[[ DATASET CONTENT open ]]
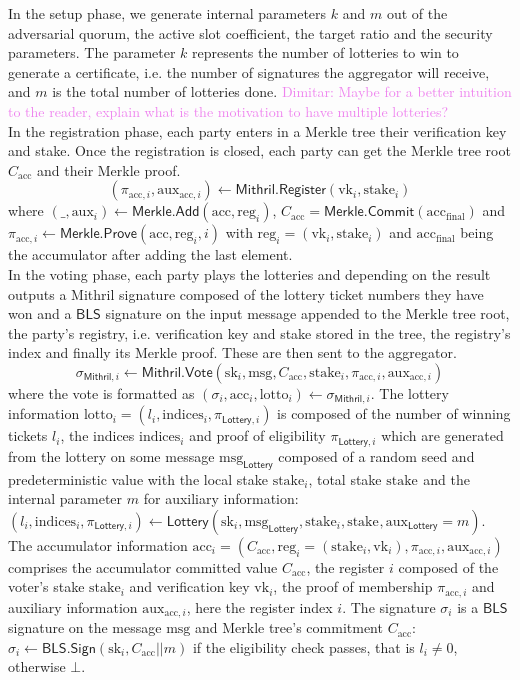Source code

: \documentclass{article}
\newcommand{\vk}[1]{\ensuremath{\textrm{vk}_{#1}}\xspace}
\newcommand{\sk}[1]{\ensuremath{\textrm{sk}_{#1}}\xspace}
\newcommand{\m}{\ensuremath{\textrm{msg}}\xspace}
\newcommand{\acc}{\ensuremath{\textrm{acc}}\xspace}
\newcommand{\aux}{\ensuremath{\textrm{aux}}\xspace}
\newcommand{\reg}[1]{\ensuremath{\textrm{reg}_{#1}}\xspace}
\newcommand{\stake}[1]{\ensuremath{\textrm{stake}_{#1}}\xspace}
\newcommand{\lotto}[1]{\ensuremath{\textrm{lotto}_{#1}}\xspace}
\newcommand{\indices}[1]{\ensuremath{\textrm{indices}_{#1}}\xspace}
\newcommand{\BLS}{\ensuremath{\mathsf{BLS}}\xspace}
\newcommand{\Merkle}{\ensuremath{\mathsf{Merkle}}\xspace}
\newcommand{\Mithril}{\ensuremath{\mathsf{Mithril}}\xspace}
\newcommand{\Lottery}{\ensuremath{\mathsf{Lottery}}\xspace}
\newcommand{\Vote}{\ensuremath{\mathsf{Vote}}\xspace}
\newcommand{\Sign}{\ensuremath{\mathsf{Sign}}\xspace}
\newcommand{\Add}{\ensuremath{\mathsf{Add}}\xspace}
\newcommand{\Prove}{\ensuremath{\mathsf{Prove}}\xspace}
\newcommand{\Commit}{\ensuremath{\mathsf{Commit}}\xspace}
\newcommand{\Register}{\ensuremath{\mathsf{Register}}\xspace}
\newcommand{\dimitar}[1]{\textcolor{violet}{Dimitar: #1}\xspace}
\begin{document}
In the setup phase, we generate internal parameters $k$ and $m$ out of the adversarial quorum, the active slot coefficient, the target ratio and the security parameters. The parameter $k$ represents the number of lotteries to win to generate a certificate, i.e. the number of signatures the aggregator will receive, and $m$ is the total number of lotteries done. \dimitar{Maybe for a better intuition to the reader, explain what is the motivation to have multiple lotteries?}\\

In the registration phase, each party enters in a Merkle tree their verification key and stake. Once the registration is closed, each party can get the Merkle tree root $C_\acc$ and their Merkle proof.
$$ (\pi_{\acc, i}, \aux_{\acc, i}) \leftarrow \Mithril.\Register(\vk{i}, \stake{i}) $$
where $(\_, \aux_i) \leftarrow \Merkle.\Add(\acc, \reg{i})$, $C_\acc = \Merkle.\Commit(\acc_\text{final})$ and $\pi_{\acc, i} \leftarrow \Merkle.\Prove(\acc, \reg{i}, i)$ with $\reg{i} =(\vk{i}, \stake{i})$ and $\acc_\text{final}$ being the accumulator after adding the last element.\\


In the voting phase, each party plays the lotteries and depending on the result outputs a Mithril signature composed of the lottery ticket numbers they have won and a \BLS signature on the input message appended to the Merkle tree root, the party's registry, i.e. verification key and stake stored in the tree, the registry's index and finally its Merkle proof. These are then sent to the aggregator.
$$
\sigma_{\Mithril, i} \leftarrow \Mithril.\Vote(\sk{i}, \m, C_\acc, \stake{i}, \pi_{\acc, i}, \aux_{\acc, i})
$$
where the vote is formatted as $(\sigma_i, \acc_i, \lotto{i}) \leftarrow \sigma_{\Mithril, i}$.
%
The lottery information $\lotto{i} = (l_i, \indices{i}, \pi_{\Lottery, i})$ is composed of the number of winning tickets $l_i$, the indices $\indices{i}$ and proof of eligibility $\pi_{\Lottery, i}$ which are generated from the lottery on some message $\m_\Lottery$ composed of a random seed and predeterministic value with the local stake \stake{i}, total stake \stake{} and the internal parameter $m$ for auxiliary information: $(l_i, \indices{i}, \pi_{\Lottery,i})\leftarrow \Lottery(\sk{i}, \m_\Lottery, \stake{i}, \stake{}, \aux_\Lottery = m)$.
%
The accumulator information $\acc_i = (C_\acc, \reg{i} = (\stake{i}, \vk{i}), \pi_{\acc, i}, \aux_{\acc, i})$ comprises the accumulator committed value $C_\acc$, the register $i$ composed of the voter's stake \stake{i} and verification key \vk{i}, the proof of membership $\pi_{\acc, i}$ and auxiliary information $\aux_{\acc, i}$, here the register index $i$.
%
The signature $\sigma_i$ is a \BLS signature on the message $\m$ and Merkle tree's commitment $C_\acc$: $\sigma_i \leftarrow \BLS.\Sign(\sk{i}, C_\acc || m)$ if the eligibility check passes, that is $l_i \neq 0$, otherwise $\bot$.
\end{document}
[[ DATASET CONTENT closed ]]
An exact transcription of the records above is needed, with no pictures included.

Source code

: \documentclass{article}
\newcommand{\vk}[1]{\ensuremath{\textrm{vk}_{#1}}\xspace}
\newcommand{\sk}[1]{\ensuremath{\textrm{sk}_{#1}}\xspace}
\newcommand{\m}{\ensuremath{\textrm{msg}}\xspace}
\newcommand{\acc}{\ensuremath{\textrm{acc}}\xspace}
\newcommand{\aux}{\ensuremath{\textrm{aux}}\xspace}
\newcommand{\reg}[1]{\ensuremath{\textrm{reg}_{#1}}\xspace}
\newcommand{\stake}[1]{\ensuremath{\textrm{stake}_{#1}}\xspace}
\newcommand{\lotto}[1]{\ensuremath{\textrm{lotto}_{#1}}\xspace}
\newcommand{\indices}[1]{\ensuremath{\textrm{indices}_{#1}}\xspace}
\newcommand{\BLS}{\ensuremath{\mathsf{BLS}}\xspace}
\newcommand{\Merkle}{\ensuremath{\mathsf{Merkle}}\xspace}
\newcommand{\Mithril}{\ensuremath{\mathsf{Mithril}}\xspace}
\newcommand{\Lottery}{\ensuremath{\mathsf{Lottery}}\xspace}
\newcommand{\Vote}{\ensuremath{\mathsf{Vote}}\xspace}
\newcommand{\Sign}{\ensuremath{\mathsf{Sign}}\xspace}
\newcommand{\Add}{\ensuremath{\mathsf{Add}}\xspace}
\newcommand{\Prove}{\ensuremath{\mathsf{Prove}}\xspace}
\newcommand{\Commit}{\ensuremath{\mathsf{Commit}}\xspace}
\newcommand{\Register}{\ensuremath{\mathsf{Register}}\xspace}
\newcommand{\dimitar}[1]{\textcolor{violet}{Dimitar: #1}\xspace}
\begin{document}
In the setup phase, we generate internal parameters $k$ and $m$ out of the adversarial quorum, the active slot coefficient, the target ratio and the security parameters. The parameter $k$ represents the number of lotteries to win to generate a certificate, i.e. the number of signatures the aggregator will receive, and $m$ is the total number of lotteries done. \dimitar{Maybe for a better intuition to the reader, explain what is the motivation to have multiple lotteries?}\\

In the registration phase, each party enters in a Merkle tree their verification key and stake. Once the registration is closed, each party can get the Merkle tree root $C_\acc$ and their Merkle proof.
$$ (\pi_{\acc, i}, \aux_{\acc, i}) \leftarrow \Mithril.\Register(\vk{i}, \stake{i}) $$
where $(\_, \aux_i) \leftarrow \Merkle.\Add(\acc, \reg{i})$, $C_\acc = \Merkle.\Commit(\acc_\text{final})$ and $\pi_{\acc, i} \leftarrow \Merkle.\Prove(\acc, \reg{i}, i)$ with $\reg{i} =(\vk{i}, \stake{i})$ and $\acc_\text{final}$ being the accumulator after adding the last element.\\


In the voting phase, each party plays the lotteries and depending on the result outputs a Mithril signature composed of the lottery ticket numbers they have won and a \BLS signature on the input message appended to the Merkle tree root, the party's registry, i.e. verification key and stake stored in the tree, the registry's index and finally its Merkle proof. These are then sent to the aggregator.
$$
\sigma_{\Mithril, i} \leftarrow \Mithril.\Vote(\sk{i}, \m, C_\acc, \stake{i}, \pi_{\acc, i}, \aux_{\acc, i})
$$
where the vote is formatted as $(\sigma_i, \acc_i, \lotto{i}) \leftarrow \sigma_{\Mithril, i}$.
%
The lottery information $\lotto{i} = (l_i, \indices{i}, \pi_{\Lottery, i})$ is composed of the number of winning tickets $l_i$, the indices $\indices{i}$ and proof of eligibility $\pi_{\Lottery, i}$ which are generated from the lottery on some message $\m_\Lottery$ composed of a random seed and predeterministic value with the local stake \stake{i}, total stake \stake{} and the internal parameter $m$ for auxiliary information: $(l_i, \indices{i}, \pi_{\Lottery,i})\leftarrow \Lottery(\sk{i}, \m_\Lottery, \stake{i}, \stake{}, \aux_\Lottery = m)$.
%
The accumulator information $\acc_i = (C_\acc, \reg{i} = (\stake{i}, \vk{i}), \pi_{\acc, i}, \aux_{\acc, i})$ comprises the accumulator committed value $C_\acc$, the register $i$ composed of the voter's stake \stake{i} and verification key \vk{i}, the proof of membership $\pi_{\acc, i}$ and auxiliary information $\aux_{\acc, i}$, here the register index $i$.
%
The signature $\sigma_i$ is a \BLS signature on the message $\m$ and Merkle tree's commitment $C_\acc$: $\sigma_i \leftarrow \BLS.\Sign(\sk{i}, C_\acc || m)$ if the eligibility check passes, that is $l_i \neq 0$, otherwise $\bot$.
\end{document}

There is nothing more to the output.